アナログの紙媒体であるニュースレターは、直接手に触れる、目にしてもらうことができます。
互いの五感に訴えかけ、感情を交換しあっていくことは関係性を築いていくうえでとても大切なこと、その積み重ねで好感や親しみ、信頼が育まれていくものです。
ニュースレターは新聞や広告の種類に分類されています。
では、私達が新聞を読む時の意識はどのようなものでしょうか?
なにか自分にとって有益な情報を収集したり、記事を読んで笑ったり怒ったり、感情を大きく動かされています。

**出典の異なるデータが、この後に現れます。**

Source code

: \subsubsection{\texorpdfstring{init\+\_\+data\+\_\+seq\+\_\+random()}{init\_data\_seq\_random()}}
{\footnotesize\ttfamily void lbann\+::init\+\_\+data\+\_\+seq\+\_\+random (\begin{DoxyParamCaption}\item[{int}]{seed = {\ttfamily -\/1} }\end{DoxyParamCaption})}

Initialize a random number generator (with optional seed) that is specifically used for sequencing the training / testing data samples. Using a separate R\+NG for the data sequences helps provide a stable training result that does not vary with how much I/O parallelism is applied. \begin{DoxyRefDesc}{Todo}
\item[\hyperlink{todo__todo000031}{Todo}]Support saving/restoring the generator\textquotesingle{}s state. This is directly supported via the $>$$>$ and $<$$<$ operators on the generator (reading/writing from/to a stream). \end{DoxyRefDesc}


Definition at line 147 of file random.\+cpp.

つまり、なにかを売り込まれるという意識では読まず、注目しているのは記事です。
ですからニュースレターにはセールス・広告・売り込みをしないこと。
お役立ち情報や社長・社員の日常、人となりを素直に発信していくことで、顧客の感情を動かし、関係性構築をすることが目的だからです。
さて今日はニュースレターについて注目してみます。
■ ニュースレター
目的:接触回数・信頼関係の構築
構成:読者が知りたい情報・役立つ情報・写真が中心
視点:長期的
指標:記憶度・信頼度
1ヶ月に1回程度
■ DM
目的:売り込み
構成:発行者が伝えたい情報・売り込みの情報・コピーが中心
視点:短期的
指標:売上率・成約率・反応率
都度発行
ニュースレターは目的が売り込みではないため、直接的な受注や売上アップにはつながるものではありません。

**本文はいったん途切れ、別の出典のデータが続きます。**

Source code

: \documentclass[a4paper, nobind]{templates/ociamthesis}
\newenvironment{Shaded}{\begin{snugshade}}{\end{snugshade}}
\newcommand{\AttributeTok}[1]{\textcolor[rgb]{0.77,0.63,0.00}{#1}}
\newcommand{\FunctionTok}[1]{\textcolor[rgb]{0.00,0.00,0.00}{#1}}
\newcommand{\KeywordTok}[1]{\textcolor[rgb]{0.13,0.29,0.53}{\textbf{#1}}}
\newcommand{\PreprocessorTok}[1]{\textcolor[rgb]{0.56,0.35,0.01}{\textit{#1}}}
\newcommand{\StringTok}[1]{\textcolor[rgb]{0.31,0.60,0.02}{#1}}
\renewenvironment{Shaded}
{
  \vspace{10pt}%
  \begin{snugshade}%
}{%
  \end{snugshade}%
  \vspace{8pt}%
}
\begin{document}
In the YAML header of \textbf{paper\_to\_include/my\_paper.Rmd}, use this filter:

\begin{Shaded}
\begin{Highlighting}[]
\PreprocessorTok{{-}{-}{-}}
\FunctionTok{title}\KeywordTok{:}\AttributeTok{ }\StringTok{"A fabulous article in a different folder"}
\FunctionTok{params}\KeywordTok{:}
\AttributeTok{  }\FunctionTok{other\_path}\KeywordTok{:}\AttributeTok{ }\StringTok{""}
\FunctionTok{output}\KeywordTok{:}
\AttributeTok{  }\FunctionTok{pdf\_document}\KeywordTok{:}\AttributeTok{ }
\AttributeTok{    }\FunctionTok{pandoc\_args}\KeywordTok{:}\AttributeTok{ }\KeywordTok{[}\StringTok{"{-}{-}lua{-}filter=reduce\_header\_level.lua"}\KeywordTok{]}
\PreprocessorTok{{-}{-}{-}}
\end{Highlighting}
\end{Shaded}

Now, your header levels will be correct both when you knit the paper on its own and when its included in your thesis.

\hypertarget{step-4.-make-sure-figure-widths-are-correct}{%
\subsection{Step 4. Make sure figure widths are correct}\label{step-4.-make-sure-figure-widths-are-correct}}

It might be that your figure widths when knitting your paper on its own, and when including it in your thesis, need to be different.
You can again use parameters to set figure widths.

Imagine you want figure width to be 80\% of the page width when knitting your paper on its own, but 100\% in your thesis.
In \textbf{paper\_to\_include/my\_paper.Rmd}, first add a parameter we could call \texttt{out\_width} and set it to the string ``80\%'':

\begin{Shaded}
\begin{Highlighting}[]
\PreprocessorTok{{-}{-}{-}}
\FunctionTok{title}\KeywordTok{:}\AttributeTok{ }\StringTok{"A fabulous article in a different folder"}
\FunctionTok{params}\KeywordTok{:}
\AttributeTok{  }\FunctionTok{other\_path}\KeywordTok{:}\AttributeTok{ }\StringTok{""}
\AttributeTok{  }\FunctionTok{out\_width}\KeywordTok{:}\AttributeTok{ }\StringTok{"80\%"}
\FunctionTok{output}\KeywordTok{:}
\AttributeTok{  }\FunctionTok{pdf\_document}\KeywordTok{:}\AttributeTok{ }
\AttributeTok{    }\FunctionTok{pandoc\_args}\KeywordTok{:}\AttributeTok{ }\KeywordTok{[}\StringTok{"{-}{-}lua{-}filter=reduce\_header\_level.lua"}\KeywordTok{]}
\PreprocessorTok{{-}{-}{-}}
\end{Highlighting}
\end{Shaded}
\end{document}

しかしお問い合わせやお手紙を頂いたりと付随的な効果があります。
すぐには実りがないけれど、実りをもたらす土壌を耕すようなものです。
■ メリット
覚えてもらえる
信頼関係が構築できる
ファンが増える
コミュニケーションのきっかけになる
紹介や口コミへ発展する
■ デメリット
手間がかかる(時間・コスト)
担当者をおかなければならない
ネタ切れする
継続が難しい
多くのメリットもありますが、残念ながら多くのデメリットも存在します。
特に中小企業においてはリソース不足という問題を抱えていますので、なかなかニュースレター発行をすることは難しいかもしれません。
すぐに売上にはつながらないニュースレターですが、顧客との接触回数を増やし、好感、親近感を持ってもらうこと、自社の商品・サービスの専門的なポジションを確立すること、顧客の頭の中で忘れずに覚えていてもらうこと、それによって売り込まなくても売れるようになるという大きなメリットがあります。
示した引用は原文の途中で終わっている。